▶ Work required
Go through the records and transcribe them exactly, passing over any picture.

▶ Material for this exercise

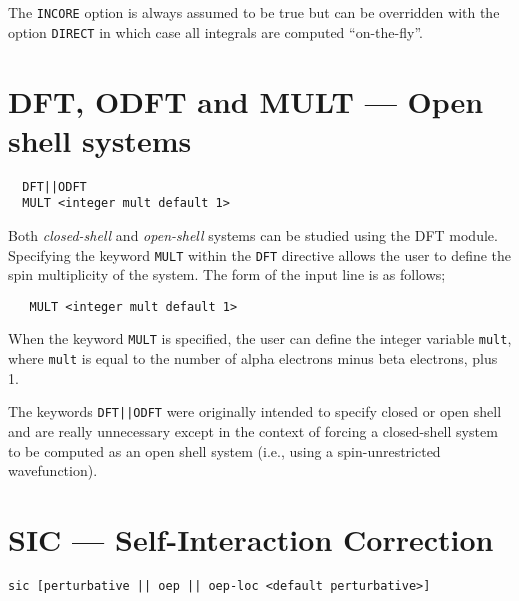 The \verb+INCORE+ option is always assumed to be true but can be
overridden with the option \verb+DIRECT+ in which case all integrals
are computed ``on-the-fly''.

\fussy

\section{DFT,  ODFT and  MULT --- Open shell systems}
\begin{verbatim}
  DFT||ODFT
  MULT <integer mult default 1>
\end{verbatim}

Both {\sl closed-shell} and {\sl open-shell} systems can be studied using
the DFT module.  Specifying the keyword \verb+MULT+ within the \verb+DFT+
directive allows the user to define the spin multiplicity of the system.
The form of the input line is as follows;
\begin{verbatim}
   MULT <integer mult default 1> 
\end{verbatim}
When the keyword \verb+MULT+ is specified, the user can define the integer
variable \verb+mult+, where \verb+mult+ is equal to the number of alpha 
electrons minus beta electrons, plus 1.

The keywords \verb+DFT||ODFT+ were originally intended to specify
closed or open shell and are really unnecessary except in the context
of forcing a closed-shell system to be computed as an open shell
system (i.e., using a spin-unrestricted wavefunction).
\section{SIC --- Self-Interaction Correction}

\begin{verbatim}
sic [perturbative || oep || oep-loc <default perturbative>]
\end{verbatim}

▶ Solution to the exercise
 The \verb+INCORE+ option is always assumed to be true but can be
overridden with the option \verb+DIRECT+ in which case all integrals
are computed ``on-the-fly''.

\fussy

\section{DFT,  ODFT and  MULT --- Open shell systems}
\begin{verbatim}
  DFT||ODFT
  MULT <integer mult default 1>
\end{verbatim}

Both {\sl closed-shell} and {\sl open-shell} systems can be studied using
the DFT module.  Specifying the keyword \verb+MULT+ within the \verb+DFT+
directive allows the user to define the spin multiplicity of the system.
The form of the input line is as follows;
\begin{verbatim}
   MULT <integer mult default 1> 
\end{verbatim}
When the keyword \verb+MULT+ is specified, the user can define the integer
variable \verb+mult+, where \verb+mult+ is equal to the number of alpha 
electrons minus beta electrons, plus 1.

The keywords \verb+DFT||ODFT+ were originally intended to specify
closed or open shell and are really unnecessary except in the context
of forcing a closed-shell system to be computed as an open shell
system (i.e., using a spin-unrestricted wavefunction).
\section{SIC --- Self-Interaction Correction}

\begin{verbatim}
sic [perturbative || oep || oep-loc <default perturbative>]
\end{verbatim}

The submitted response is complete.